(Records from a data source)
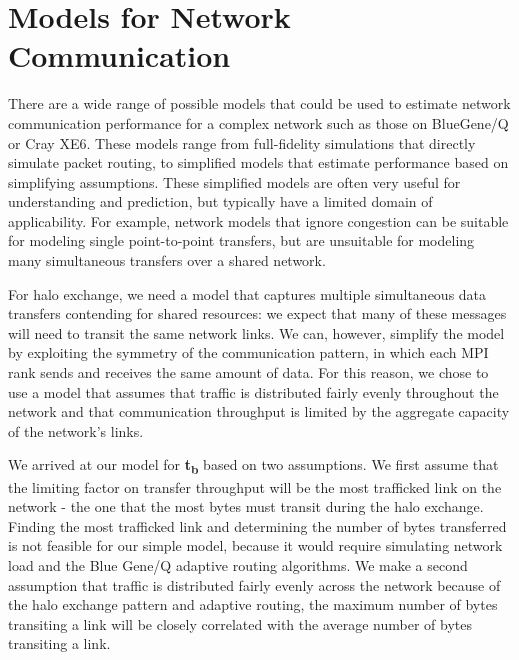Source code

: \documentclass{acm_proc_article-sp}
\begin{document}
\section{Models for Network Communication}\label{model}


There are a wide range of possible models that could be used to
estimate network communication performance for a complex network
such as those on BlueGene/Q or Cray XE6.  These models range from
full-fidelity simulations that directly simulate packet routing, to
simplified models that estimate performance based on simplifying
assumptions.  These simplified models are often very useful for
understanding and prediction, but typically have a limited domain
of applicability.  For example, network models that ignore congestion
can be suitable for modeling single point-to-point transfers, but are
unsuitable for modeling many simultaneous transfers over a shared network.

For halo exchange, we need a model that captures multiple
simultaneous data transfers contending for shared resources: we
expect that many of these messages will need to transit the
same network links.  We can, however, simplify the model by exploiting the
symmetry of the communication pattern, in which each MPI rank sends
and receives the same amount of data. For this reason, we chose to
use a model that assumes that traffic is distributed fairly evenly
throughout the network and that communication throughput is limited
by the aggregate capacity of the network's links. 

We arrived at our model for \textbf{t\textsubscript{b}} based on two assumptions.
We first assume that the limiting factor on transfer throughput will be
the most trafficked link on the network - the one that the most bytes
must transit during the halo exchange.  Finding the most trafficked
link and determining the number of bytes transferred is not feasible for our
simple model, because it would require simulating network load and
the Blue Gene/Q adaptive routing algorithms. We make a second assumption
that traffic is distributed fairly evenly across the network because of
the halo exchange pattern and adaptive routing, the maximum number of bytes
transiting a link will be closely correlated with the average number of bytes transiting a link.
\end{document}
--
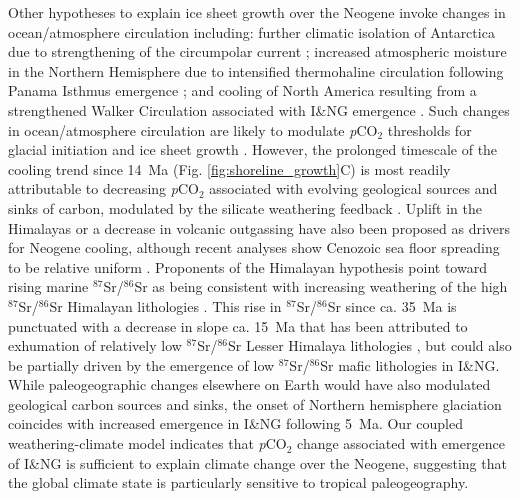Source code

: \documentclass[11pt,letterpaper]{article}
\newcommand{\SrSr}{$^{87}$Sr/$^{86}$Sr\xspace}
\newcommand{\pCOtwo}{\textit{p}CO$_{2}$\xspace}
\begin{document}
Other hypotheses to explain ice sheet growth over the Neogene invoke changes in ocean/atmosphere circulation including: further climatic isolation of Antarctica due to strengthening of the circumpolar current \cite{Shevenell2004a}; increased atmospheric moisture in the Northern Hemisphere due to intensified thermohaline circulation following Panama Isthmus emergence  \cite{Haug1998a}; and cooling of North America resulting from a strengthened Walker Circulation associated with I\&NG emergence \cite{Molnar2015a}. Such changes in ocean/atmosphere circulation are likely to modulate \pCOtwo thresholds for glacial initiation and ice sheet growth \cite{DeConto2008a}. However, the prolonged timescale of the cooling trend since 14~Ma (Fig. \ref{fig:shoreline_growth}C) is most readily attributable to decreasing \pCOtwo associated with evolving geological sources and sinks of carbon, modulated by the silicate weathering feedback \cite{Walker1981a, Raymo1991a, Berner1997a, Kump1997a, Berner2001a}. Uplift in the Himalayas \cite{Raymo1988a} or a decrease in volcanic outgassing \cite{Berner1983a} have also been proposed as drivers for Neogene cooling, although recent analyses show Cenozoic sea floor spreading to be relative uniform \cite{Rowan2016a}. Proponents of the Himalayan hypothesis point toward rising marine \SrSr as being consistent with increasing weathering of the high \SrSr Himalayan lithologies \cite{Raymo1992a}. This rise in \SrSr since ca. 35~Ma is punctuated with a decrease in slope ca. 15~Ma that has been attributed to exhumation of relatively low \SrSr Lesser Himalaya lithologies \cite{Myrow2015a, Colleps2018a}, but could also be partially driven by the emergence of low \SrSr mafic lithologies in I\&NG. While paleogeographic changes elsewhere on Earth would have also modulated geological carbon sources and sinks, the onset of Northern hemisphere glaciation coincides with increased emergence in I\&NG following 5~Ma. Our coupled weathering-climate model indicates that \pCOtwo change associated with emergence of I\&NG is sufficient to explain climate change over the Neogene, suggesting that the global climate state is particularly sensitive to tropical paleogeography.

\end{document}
...
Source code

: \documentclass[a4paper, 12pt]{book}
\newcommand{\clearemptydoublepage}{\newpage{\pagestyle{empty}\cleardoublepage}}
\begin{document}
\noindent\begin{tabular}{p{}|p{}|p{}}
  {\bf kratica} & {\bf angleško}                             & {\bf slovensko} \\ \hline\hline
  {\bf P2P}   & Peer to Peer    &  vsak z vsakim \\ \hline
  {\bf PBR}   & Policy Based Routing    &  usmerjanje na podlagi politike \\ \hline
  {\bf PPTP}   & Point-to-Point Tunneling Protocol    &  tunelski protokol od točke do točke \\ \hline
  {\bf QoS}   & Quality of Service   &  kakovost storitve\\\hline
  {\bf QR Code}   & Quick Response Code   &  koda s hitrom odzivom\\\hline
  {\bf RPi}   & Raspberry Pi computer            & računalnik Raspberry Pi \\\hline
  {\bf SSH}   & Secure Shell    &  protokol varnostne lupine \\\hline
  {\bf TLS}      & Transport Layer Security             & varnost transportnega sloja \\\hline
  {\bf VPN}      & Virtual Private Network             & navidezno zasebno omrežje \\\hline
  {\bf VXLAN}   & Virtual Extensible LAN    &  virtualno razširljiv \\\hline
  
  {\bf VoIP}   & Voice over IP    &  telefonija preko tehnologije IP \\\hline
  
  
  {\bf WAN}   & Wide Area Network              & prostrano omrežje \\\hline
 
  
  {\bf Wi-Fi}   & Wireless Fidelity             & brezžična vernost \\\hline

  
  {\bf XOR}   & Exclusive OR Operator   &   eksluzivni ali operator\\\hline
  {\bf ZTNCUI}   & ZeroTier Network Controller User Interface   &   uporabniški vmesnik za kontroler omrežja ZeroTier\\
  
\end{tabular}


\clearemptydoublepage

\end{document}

# [Work order]
From the line holding "estimate network communication" to the line holding "very useful for", inclusive, restate each line above exactly as written.

# [Exercise response]
estimate network communication performance for a complex network
such as those on BlueGene/Q or Cray XE6.  These models range from
full-fidelity simulations that directly simulate packet routing, to
simplified models that estimate performance based on simplifying
assumptions.  These simplified models are often very useful for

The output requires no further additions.